Habilidosa no uso das armas indígenas tradicionais, Clara era também uma boa montadora. Em 1637, começou sua atuação em missões, inicialmente como guerreira e escolta no deslocamento de não-combatentes. No entanto, logo Clara Camarão encararia os campos de batalha, combatendo ao lado do marido em diversas ocasiões. Além disso, atuou em pelotões constituídos por outras mulheres que participaram de missões em importantes batalhas.
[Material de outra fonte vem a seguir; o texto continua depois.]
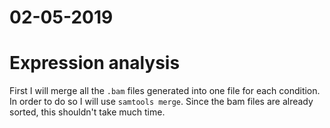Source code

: # 02-05-2019

# Expression analysis

First I will merge all the `.bam` files generated into one file for each condition. In order to do so I will use `samtools merge`. Since the bam files are already sorted, this shouldn't take much time. 

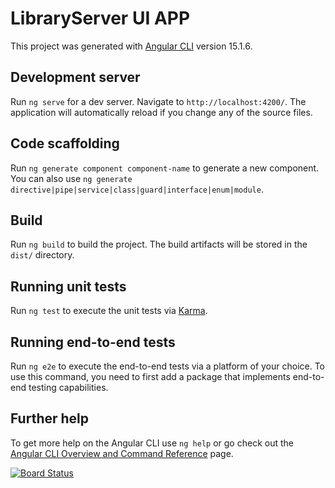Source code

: # LibraryServer UI APP

This project was generated with [Angular CLI](https://github.com/angular/angular-cli) version 15.1.6.

## Development server

Run `ng serve` for a dev server. Navigate to `http://localhost:4200/`. The application will automatically reload if you change any of the source files.

## Code scaffolding

Run `ng generate component component-name` to generate a new component. You can also use `ng generate directive|pipe|service|class|guard|interface|enum|module`.

## Build

Run `ng build` to build the project. The build artifacts will be stored in the `dist/` directory.

## Running unit tests

Run `ng test` to execute the unit tests via [Karma](https://karma-runner.github.io).

## Running end-to-end tests

Run `ng e2e` to execute the end-to-end tests via a platform of your choice. To use this command, you need to first add a package that implements end-to-end testing capabilities.

## Further help

To get more help on the Angular CLI use `ng help` or go check out the [Angular CLI Overview and Command Reference](https://angular.io/cli) page.

[![Board Status](https://dev.azure.com/BottomHalf/53863c8d-bfe6-49e2-bf72-c82f9be66c4c/ad788e12-91bc-4c51-b503-640fd71a21b5/_apis/work/boardbadge/7681c9f7-8e80-44fa-bb2b-b6fcb997a934?columnOptions=1)](https://dev.azure.com/BottomHalf/53863c8d-bfe6-49e2-bf72-c82f9be66c4c/_boards/board/t/ad788e12-91bc-4c51-b503-640fd71a21b5/Microsoft.RequirementCategory/)
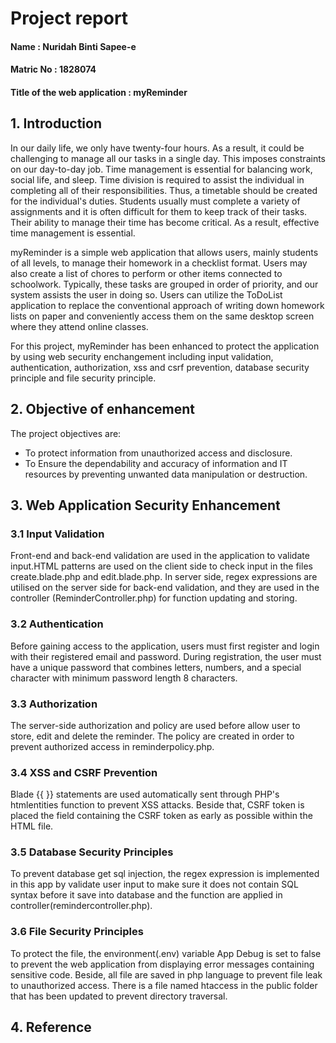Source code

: # Project report

#### Name : Nuridah Binti Sapee-e
#### Matric No : 1828074
#### Title of the web application : myReminder

## 1. Introduction
In our daily life, we only have twenty-four hours. As a result, it could be challenging to manage all our tasks in a single day. This imposes constraints on our day-to-day job. Time management is essential for balancing work, social life, and sleep. Time division is required to assist the individual in completing all of their responsibilities. Thus, a timetable should be created for the individual's duties. Students usually must complete a variety of assignments and it is often difficult for them to keep track of their tasks. Their ability to manage their time has become critical. As a result, effective time management is essential.

myReminder is a simple web application that allows users, mainly students of all levels, to manage their homework in a checklist format. Users may also create a list of chores to perform or other items connected to schoolwork. Typically, these tasks are grouped in order of priority, and our system assists the user in doing so. Users can utilize the ToDoList application to replace the conventional approach of writing down homework lists on paper and conveniently access them on the same desktop screen where they attend online classes.

For this project, myReminder has been enhanced to protect the application by using web security enchangement including input validation, authentication, authorization, xss and csrf prevention, database security principle and file security principle.

## 2. Objective of enhancement
The project objectives are:
- To protect information from unauthorized access and disclosure.
- To Ensure the dependability and accuracy of information and IT resources by preventing unwanted data manipulation or destruction. 


## 3. Web Application Security Enhancement
   ### 3.1 Input Validation
Front-end and back-end validation are used in the application to validate input.HTML patterns are used on the client side to check input in the files create.blade.php and edit.blade.php. In server side, regex expressions are utilised on the server side for back-end validation, and they are used in the controller (ReminderController.php) for function updating and storing.
   
   ### 3.2 Authentication
Before gaining access to the application, users must first register and login with their registered email and password. During registration, the user must have a unique password that combines letters, numbers, and a special character with minimum password length 8 characters.

   ### 3.3 Authorization
The server-side authorization and policy are used before allow user to store, edit and delete the reminder. The policy are created in order to prevent authorized access in reminderpolicy.php.

   ### 3.4 XSS and CSRF Prevention
Blade {{ }} statements are used automatically sent through PHP's htmlentities function to prevent XSS attacks. Beside that, CSRF token is placed the field containing the CSRF token as early as possible within the HTML file. 

   ### 3.5 Database Security Principles
To prevent database get sql injection, the regex expression is implemented in this app by validate user input to make sure it does not contain SQL syntax before it save into database and the function are applied in controller(remindercontroller.php).

   ### 3.6 File Security Principles
To protect the file, the environment(.env) variable App Debug is set to false to prevent the web application from displaying error messages containing sensitive code. Beside, all file are saved in php language to prevent file leak to unauthorized access. There is a file named htaccess in the public folder that has been updated to prevent directory traversal.

## 4. Reference

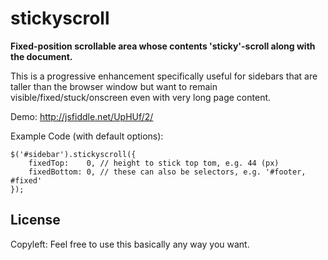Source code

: stickyscroll
============

**Fixed-position scrollable area whose contents 'sticky'-scroll along with the document.**

This is a progressive enhancement specifically useful for sidebars that are taller than the browser window but want to remain visible/fixed/stuck/onscreen even with very long page content.

Demo: http://jsfiddle.net/UpHUf/2/

Example Code (with default options):

    $('#sidebar').stickyscroll({
    	fixedTop:    0, // height to stick top tom, e.g. 44 (px)
    	fixedBottom: 0, // these can also be selectors, e.g. '#footer, #fixed'
    });

License
-------

Copyleft: Feel free to use this basically any way you want.

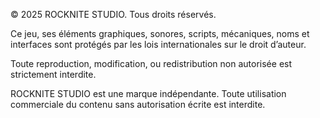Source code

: © 2025 ROCKNITE STUDIO. Tous droits réservés.

Ce jeu, ses éléments graphiques, sonores, scripts, mécaniques, noms et interfaces sont protégés par les lois internationales sur le droit d’auteur.

Toute reproduction, modification, ou redistribution non autorisée est strictement interdite.

ROCKNITE STUDIO est une marque indépendante. Toute utilisation commerciale du contenu sans autorisation écrite est interdite.
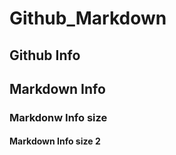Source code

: # Github_Markdown

## Github Info



## Markdown Info


### Markdonw Info size 

#### Markdown Info size 2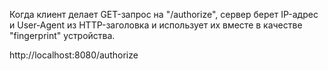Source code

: Когда клиент делает GET-запрос на "/authorize", сервер берет IP-адрес и User-Agent из HTTP-заголовка и использует их вместе в качестве "fingerprint" устройства.

http://localhost:8080/authorize
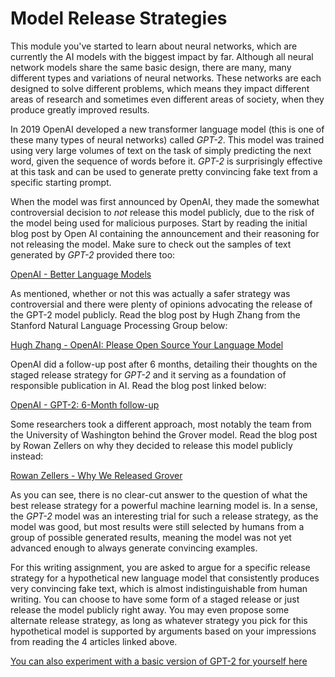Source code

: 
# Model Release Strategies

This module you've started to learn about neural networks, which are currently
the AI models with the biggest impact by far. Although all neural network
models share the same basic design, there are many, many different types and
variations of neural networks. These networks are each designed to solve
different problems, which means they impact different areas of research and
sometimes even different areas of society, when they produce greatly improved
results.

In 2019 OpenAI developed a new transformer language model (this is one of these
many types of neural networks) called *GPT-2*. This model was trained using
very large volumes of text on the task of simply predicting the next word,
given the sequence of words before it. *GPT-2* is surprisingly effective at
this task and can be used to generate pretty convincing fake text from a
specific starting prompt.

When the model was first announced by OpenAI, they made the somewhat
controversial decision to *not* release this model publicly, due to the risk of
the model being used for malicious purposes. Start by reading the initial blog
post by Open AI containing the announcement and their reasoning for not
releasing the model. Make sure to check out the samples of text generated by
*GPT-2* provided there too:

[OpenAI - Better Language Models](https://openai.com/blog/better-language-models/)

As mentioned, whether or not this was actually a safer strategy was
controversial and there were plenty of opinions advocating the release of the
GPT-2 model publicly. Read the blog post by Hugh Zhang from the Stanford
Natural Language Processing Group below:

[Hugh Zhang - OpenAI: Please Open Source Your Language Model](https://thegradient.pub/openai-please-open-source-your-language-model/)

OpenAI did a follow-up post after 6 months, detailing their thoughts on the
staged release strategy for *GPT-2* and it serving as a foundation of
responsible publication in AI. Read the blog post linked below:

[OpenAI - GPT-2: 6-Month follow-up](https://openai.com/blog/gpt-2-6-month-follow-up/)

Some researchers took a different approach, most notably the team from the
University of Washington behind the Grover model. Read the blog post by Rowan
Zellers on why they decided to release this model publicly instead:

[Rowan Zellers - Why We Released Grover](https://thegradient.pub/why-we-released-grover/)

As you can see, there is no clear-cut answer to the question of what the best
release strategy for a powerful machine learning model is. In a sense, the
*GPT-2* model was an interesting trial for such a release strategy, as the
model was good, but most results were still selected by humans from a group of
possible generated results, meaning the model was not yet advanced enough to
always generate convincing examples.

For this writing assignment, you are asked to argue for a specific release
strategy for a hypothetical new language model that consistently produces very
convincing fake text, which is almost indistinguishable from human writing. You
can choose to have some form of a staged release or just release the model
publicly right away. You may even propose some alternate release strategy, as
long as whatever strategy you pick for this hypothetical model is supported by
arguments based on your impressions from reading the 4 articles linked above.

[You can also experiment with a basic version of GPT-2 for yourself here](https://bellard.org/textsynth/)

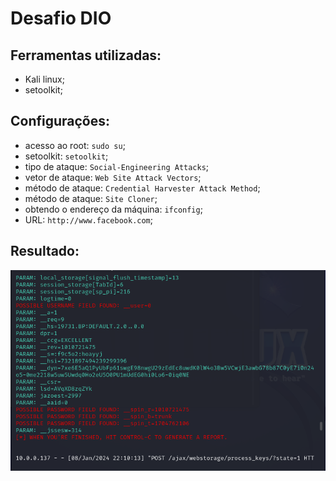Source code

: # Desafio DIO
## Ferramentas utilizadas:
+ Kali linux;
+ setoolkit;
## Configurações:
+ acesso ao root: `sudo su`;
+ setoolkit: `setoolkit`;
+ tipo de ataque: `Social-Engineering Attacks`;
+ vetor de ataque: `Web Site Attack Vectors`;
+ método de ataque: `Credential Harvester Attack Method`; 
+ método de ataque: `Site Cloner`;
+ obtendo o endereço da máquina: `ifconfig`;
+ URL: `http://www.facebook.com`;
## Resultado:
<div align="center"> <p float="left">
 <img src="Screenshot_1.png" width="600" />
</p> </div>
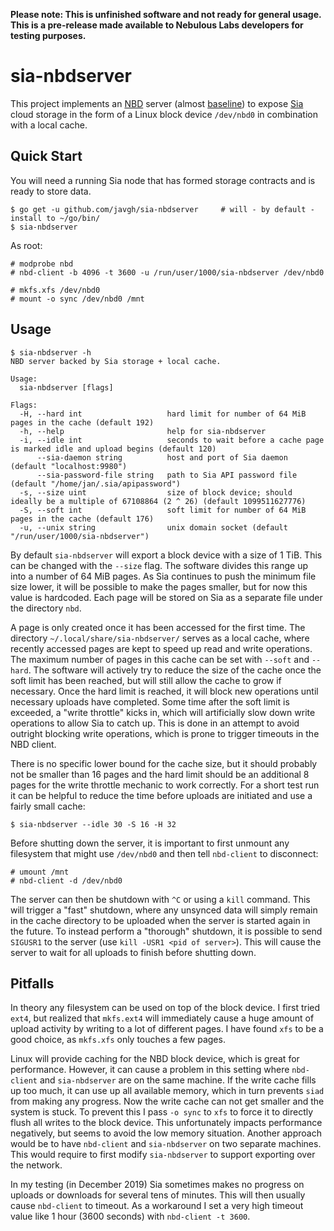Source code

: **Please note: This is unfinished software and not ready for general usage.
This is a pre-release made available to Nebulous Labs developers for testing
purposes.**

# sia-nbdserver

This project implements an [NBD](https://nbd.sourceforge.io) server (almost
[baseline](https://sourceforge.net/p/nbd/code/ci/master/tree/doc/proto.md#baseline))
to expose [Sia](https://sia.tech/) cloud storage in the form of a
Linux block device `/dev/nbd0` in combination with a local cache.

## Quick Start

You will need a running Sia node that has formed storage contracts and is ready
to store data.

    $ go get -u github.com/javgh/sia-nbdserver     # will - by default - install to ~/go/bin/
    $ sia-nbdserver

As root:

    # modprobe nbd
    # nbd-client -b 4096 -t 3600 -u /run/user/1000/sia-nbdserver /dev/nbd0

    # mkfs.xfs /dev/nbd0
    # mount -o sync /dev/nbd0 /mnt

## Usage

    $ sia-nbdserver -h
    NBD server backed by Sia storage + local cache.

    Usage:
      sia-nbdserver [flags]

    Flags:
      -H, --hard int                   hard limit for number of 64 MiB pages in the cache (default 192)
      -h, --help                       help for sia-nbdserver
      -i, --idle int                   seconds to wait before a cache page is marked idle and upload begins (default 120)
          --sia-daemon string          host and port of Sia daemon (default "localhost:9980")
          --sia-password-file string   path to Sia API password file (default "/home/jan/.sia/apipassword")
      -s, --size uint                  size of block device; should ideally be a multiple of 67108864 (2 ^ 26) (default 1099511627776)
      -S, --soft int                   soft limit for number of 64 MiB pages in the cache (default 176)
      -u, --unix string                unix domain socket (default "/run/user/1000/sia-nbdserver")

By default `sia-nbdserver` will export a block device with a size of 1 TiB. This
can be changed with the `--size` flag. The software divides this range up into a
number of 64 MiB pages. As Sia continues to push the minimum file size lower, it
will be possible to make the pages smaller, but for now this value is hardcoded.
Each page will be stored on Sia as a separate file under the directory `nbd`.

A page is only created once it has been accessed for the first time. The
directory `~/.local/share/sia-nbdserver/` serves as a local cache, where
recently accessed pages are kept to speed up read and write operations. The
maximum number of pages in this cache can be set with `--soft` and `--hard`.
The software will actively try to reduce the size of the cache once the soft
limit has been reached, but will still allow the cache to grow if necessary.
Once the hard limit is reached, it will block new operations until necessary
uploads have completed. Some time after the soft limit is exceeded, a "write
throttle" kicks in, which will artificially slow down write operations to allow
Sia to catch up. This is done in an attempt to avoid outright blocking write
operations, which is prone to trigger timeouts in the NBD client.

There is no specific lower bound for the cache size, but it should probably not
be smaller than 16 pages and the hard limit should be an additional 8 pages for
the write throttle mechanic to work correctly. For a short test run it can be
helpful to reduce the time before uploads are initiated and use a fairly small
cache:

    $ sia-nbdserver --idle 30 -S 16 -H 32

Before shutting down the server, it is important to first unmount any filesystem
that might use `/dev/nbd0` and then tell `nbd-client` to disconnect:

    # umount /mnt
    # nbd-client -d /dev/nbd0

The server can then be shutdown with `^C` or using a `kill` command. This will
trigger a "fast" shutdown, where any unsynced data will simply remain in the
cache directory to be uploaded when the server is started again in the future.
To instead perform a "thorough" shutdown, it is possible to send `SIGUSR1` to
the server (use `kill -USR1 <pid of server>`). This will cause the server to
wait for all uploads to finish before shutting down.

## Pitfalls

In theory any filesystem can be used on top of the block device. I first tried
`ext4`, but realized that `mkfs.ext4` will immediately cause a huge amount of
upload activity by writing to a lot of different pages. I have found `xfs` to be
a good choice, as `mkfs.xfs` only touches a few pages.

Linux will provide caching for the NBD block device, which is great for
performance. However, it can cause a problem in this setting where `nbd-client`
and `sia-nbdserver` are on the same machine. If the write cache fills up too
much, it can use up all available memory, which in turn prevents `siad`  from
making any progress. Now the write cache can not get smaller and the system is
stuck. To prevent this I pass `-o sync` to `xfs` to force it to directly flush
all writes to the block device. This unfortunately impacts performance
negatively, but seems to avoid the low memory situation. Another approach would
be to have `nbd-client` and `sia-nbdserver` on two separate machines. This would
require to first modify `sia-nbdserver` to support exporting over the network.

In my testing (in December 2019) Sia sometimes makes no progress on uploads or
downloads for several tens of minutes. This will then usually cause `nbd-client`
to timeout. As a workaround I set a very high timeout value like 1 hour (3600 seconds)
with `nbd-client -t 3600`.
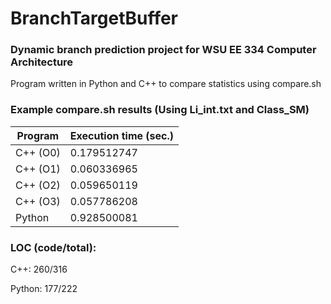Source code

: # BranchTargetBuffer
### Dynamic branch prediction project for WSU EE 334 Computer Architecture

Program written in Python and C++ to compare statistics using compare.sh

### Example compare.sh results (Using Li_int.txt and Class_SM)
| Program  | Execution time (sec.) |
|----------|-----------------------|
| C++ (O0) | 0.179512747           |
| C++ (O1) | 0.060336965           |
| C++ (O2) | 0.059650119           |
| C++ (O3) | 0.057786208           |
| Python   | 0.928500081           |

### LOC (code/total):

C++: 260/316

Python: 177/222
São escassos os registros documentais que detalham suas experiências específicas em ação de guerra, mas é notório que ela era uma combatente. Um episódio marcante, no qual ela pode ter atuado, é a icônica Batalha de Tejucupapo (abril de 1646). Nesse confronto, as mulheres tiveram papel decisivo para o desfecho vitorioso, com destaque para as atuações de Maria Clara e Maria Camarão entre as combatentes que lideraram a ação. Durante essa batalha, o povoado do Reduto de Tejucupapo estava desguarnecido devido ao deslocamento dos homens para uma manobra de guerra em outro local. Contudo, a suposta vulnerabilidade do local não intimidou a tropa holandesa, liderada pelo oficial Johan Lichtart. As mulheres, algumas com experiência em combate, organizaram uma emboscada que resultou em elevadas baixas entre os combatentes holandeses, que, eventualmente, recuaram, sofrendo uma derrota vexatória. Por sua bravura, estas mulheres foram reconhecidas como “Heroínas de Tejucupapo”.
Em 2017, Clara Camarão foi admitida no Livro dos Heróis da Pátria, um reconhecimento da importância de seu nome e legado.